The weight delta \(\Delta \vec{w} = \vec{w_{i+1}} – \vec{w_{i}}\) and bias delta \(\Delta b = b_{i+1} – b_i\) are calculated using the delta rule. The delta rule is a special case of backpropagation for single-layer perceptrons, and is used to calculate the updates (or deltas) of the perceptron parameters. The delta rule can be derived by consistent application of the chain rule and power rule for calculating the partial derivatives \(\frac{\partial E(X)}{\partial \vec{w_i}}\) and \(\frac{\partial E(X)}{\partial b_i}.\) For a perceptron with a mean squared error function and activation function \(g\), the delta rules for the weight vector \(\vec{w}\) and bias \(b\) are

\[\Delta \vec{w} = \frac{1}{N} \sum_{i=1}^N \alpha (y_i – o_i) g'(h_i) \vec{x_i}\\\\
\Delta b = \frac{1}{N} \sum_{i=1}^N \alpha (y_i – o_i) g'(h_i),\]

where \(o_i = g(\vec{w} \cdot \vec{x_i} + b)\) and \(h_i = \vec{w} \cdot \vec{x_i} + b\). Note that the presence of \(\vec{x_i}\) on the right side of the delta rule for \(\vec{w}\) implies that the weight vector’s update delta is also a vector, which is expected.

Training the Perceptron

Thus, given a set of \(N\) input-output pairs \(X = \left\{\big(\vec{x_1}, y_1\big), \ldots, \big(\vec{x_N}, y_N\big)\right\},\) learning consists of iteratively updating the values of \(\vec{w}\) and \(b\) according to the delta rules. This consists of two distinct computational phases:

1. Calculate the forward values. That is, for \(X = \left\{\big(\vec{x_1}, y_1\big), \ldots, \big(\vec{x_N}, y_N\big)\right\},\) calculate \(h_i\) and \(o_i\) for all \(\vec{x_i}\).
2. Calculate the backward values. Using the partial derivatives of the error function, update the weight vector and bias according to gradient descent. Specifically, use the delta rules and the values calculated in the forward phase to calculate the deltas for each.

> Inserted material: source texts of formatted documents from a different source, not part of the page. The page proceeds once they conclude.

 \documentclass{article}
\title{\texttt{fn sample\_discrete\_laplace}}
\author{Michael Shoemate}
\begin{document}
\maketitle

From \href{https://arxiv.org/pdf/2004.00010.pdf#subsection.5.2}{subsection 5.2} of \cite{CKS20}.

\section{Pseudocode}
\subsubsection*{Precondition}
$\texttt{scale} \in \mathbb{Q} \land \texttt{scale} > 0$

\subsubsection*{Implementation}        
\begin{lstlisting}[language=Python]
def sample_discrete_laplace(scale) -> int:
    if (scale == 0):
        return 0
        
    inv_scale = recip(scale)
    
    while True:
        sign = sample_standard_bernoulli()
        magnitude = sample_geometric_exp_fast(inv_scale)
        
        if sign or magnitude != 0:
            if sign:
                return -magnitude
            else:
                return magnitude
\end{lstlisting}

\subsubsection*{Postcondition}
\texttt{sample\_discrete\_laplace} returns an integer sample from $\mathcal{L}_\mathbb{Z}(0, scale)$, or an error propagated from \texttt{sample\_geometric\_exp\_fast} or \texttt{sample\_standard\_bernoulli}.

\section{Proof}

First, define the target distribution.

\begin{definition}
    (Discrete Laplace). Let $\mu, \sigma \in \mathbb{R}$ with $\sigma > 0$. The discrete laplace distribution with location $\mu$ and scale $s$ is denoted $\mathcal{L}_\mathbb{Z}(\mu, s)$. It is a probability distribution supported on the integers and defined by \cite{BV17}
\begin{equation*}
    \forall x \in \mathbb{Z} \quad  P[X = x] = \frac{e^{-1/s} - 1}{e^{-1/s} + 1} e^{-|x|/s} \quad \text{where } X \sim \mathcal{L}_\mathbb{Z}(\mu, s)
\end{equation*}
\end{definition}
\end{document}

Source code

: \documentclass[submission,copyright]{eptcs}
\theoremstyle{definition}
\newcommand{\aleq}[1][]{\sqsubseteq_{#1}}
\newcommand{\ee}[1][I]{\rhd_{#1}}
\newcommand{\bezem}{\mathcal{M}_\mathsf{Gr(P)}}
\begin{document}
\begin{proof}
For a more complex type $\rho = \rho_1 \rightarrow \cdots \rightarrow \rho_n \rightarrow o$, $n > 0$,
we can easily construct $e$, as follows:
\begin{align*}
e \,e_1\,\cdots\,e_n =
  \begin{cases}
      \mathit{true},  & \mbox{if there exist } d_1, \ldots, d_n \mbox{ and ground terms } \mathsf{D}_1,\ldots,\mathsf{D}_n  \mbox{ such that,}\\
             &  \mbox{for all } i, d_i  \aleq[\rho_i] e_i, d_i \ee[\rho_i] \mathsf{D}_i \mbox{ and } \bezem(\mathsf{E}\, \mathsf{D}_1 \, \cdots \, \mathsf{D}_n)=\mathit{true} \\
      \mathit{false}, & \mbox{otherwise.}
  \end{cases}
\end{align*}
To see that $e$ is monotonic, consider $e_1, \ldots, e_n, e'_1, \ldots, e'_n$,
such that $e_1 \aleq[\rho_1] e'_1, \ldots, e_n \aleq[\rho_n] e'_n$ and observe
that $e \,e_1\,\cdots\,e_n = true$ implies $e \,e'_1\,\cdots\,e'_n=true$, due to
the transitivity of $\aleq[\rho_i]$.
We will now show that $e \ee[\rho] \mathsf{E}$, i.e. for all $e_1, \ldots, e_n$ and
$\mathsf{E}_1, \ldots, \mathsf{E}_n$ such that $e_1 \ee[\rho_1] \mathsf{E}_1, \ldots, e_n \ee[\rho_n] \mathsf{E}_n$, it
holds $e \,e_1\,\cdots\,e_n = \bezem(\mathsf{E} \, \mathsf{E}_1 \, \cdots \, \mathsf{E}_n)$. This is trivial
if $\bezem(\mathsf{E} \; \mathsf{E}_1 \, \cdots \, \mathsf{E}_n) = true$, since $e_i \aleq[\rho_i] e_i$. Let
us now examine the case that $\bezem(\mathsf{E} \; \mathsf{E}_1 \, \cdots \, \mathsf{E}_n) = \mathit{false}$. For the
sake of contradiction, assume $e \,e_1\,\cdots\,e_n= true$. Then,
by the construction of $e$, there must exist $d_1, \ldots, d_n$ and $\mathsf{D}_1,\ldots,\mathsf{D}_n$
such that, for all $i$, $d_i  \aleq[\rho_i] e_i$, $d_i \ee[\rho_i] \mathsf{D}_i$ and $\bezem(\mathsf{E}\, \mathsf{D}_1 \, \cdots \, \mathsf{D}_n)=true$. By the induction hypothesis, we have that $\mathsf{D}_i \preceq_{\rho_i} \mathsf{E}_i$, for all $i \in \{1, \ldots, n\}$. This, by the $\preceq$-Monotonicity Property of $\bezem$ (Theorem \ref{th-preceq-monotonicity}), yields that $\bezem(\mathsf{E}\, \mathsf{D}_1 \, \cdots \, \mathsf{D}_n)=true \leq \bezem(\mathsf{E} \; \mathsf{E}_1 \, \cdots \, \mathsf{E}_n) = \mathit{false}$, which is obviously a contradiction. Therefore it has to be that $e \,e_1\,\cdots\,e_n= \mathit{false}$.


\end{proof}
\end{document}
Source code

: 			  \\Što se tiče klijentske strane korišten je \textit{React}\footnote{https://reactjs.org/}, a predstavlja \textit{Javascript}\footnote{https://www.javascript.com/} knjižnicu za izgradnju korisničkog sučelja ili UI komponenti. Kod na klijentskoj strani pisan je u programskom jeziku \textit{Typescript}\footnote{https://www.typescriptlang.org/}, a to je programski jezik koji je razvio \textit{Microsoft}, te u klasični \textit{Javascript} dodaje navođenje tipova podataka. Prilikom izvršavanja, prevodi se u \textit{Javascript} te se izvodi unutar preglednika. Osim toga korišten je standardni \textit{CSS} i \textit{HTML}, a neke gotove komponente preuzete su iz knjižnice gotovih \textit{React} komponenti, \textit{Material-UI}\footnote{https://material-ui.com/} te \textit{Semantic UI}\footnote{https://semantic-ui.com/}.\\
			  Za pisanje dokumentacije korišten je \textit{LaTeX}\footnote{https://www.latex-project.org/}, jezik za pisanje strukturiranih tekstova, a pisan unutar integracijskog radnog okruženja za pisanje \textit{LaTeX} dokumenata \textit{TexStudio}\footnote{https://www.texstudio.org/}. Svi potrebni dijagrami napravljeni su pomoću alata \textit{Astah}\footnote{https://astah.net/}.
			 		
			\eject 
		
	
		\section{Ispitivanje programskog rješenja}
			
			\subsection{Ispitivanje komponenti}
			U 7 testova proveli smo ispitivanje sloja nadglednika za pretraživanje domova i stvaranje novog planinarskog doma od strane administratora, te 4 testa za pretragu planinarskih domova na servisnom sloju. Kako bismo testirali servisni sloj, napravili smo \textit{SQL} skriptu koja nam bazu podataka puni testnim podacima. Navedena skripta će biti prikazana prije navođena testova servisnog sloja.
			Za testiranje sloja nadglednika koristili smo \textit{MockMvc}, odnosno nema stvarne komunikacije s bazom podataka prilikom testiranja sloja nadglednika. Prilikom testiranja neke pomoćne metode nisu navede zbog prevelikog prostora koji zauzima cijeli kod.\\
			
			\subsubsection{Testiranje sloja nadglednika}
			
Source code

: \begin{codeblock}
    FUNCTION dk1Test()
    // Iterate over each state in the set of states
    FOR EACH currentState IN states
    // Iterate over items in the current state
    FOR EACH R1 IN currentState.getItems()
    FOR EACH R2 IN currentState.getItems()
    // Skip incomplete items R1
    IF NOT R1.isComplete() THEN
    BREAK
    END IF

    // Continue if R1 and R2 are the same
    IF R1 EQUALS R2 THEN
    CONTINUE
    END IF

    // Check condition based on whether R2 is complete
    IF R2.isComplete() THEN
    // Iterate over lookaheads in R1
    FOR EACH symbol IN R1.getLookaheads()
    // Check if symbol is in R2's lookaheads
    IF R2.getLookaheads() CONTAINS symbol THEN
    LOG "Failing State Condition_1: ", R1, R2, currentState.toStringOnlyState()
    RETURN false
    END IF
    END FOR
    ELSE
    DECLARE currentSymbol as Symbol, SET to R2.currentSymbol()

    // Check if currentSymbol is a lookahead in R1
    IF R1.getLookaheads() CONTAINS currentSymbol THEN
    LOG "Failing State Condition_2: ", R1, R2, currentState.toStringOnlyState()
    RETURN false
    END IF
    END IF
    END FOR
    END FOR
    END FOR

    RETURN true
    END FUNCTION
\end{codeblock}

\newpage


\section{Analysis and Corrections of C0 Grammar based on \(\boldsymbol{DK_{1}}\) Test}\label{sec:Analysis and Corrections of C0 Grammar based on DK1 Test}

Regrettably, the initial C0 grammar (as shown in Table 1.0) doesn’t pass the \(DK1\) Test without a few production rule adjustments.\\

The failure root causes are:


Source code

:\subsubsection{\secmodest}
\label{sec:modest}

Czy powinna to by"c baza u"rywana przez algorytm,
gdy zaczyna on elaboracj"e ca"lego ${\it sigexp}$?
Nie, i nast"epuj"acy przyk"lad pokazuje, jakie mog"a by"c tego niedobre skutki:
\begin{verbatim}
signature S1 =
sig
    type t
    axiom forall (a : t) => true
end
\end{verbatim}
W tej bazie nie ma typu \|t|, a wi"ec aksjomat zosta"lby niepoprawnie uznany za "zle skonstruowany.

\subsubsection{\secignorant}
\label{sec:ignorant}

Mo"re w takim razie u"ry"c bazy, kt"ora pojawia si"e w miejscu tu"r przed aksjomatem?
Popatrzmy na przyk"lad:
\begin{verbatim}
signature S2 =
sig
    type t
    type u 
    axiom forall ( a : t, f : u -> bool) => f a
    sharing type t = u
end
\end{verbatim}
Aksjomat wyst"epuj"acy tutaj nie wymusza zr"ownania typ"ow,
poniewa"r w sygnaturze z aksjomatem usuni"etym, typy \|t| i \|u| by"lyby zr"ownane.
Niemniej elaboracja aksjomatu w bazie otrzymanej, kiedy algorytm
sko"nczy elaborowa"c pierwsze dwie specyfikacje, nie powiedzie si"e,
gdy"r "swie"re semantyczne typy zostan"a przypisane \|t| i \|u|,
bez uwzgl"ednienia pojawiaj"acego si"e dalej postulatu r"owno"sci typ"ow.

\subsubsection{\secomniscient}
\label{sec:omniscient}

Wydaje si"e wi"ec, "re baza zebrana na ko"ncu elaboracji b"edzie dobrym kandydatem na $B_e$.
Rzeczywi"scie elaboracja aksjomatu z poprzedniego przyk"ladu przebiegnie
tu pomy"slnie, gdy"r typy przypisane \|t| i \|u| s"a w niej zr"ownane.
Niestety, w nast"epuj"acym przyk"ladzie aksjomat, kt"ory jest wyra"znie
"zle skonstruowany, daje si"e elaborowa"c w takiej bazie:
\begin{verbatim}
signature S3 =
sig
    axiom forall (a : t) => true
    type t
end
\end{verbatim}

The backward phase is so named because in multi-layer perceptrons there is no simple delta rule, so calculation of the partial derivatives proceeds backwards from the error between the target output and actual output \(y_i – o_i\) (this is where backpropagation gets its name). In a single-layer perceptron, there is no backward flow of information (there is only one “layer” of parameters), but the naming convention applies all the same.

Once the backward values are computed, they may be used to update the values of the weight vector \(\vec{w}\) and bias \(b\). The process repeats until the error function \(E(X)\) converges. Once the error function has converged, the weight vector \(\vec{w}\) and bias \(b\) can be fixed, and the forward phase used to calculate predicted values \(o\) of the true output \(y\) for any input \(x\). If the perceptron has learned the underlying function mapping inputs to outputs \(\big(\)i.e. not just remembered every pair of \((\vec{x_i}, y_i)\big),\) it will even predict the correct values for input-output pairs it was not trained on, known as generalization. Ultimately, generalization is the primary goal of supervised learning, since it is desirable and a practical necessity to learn an unknown function based on a small sample of the set of all possible input-output pairs.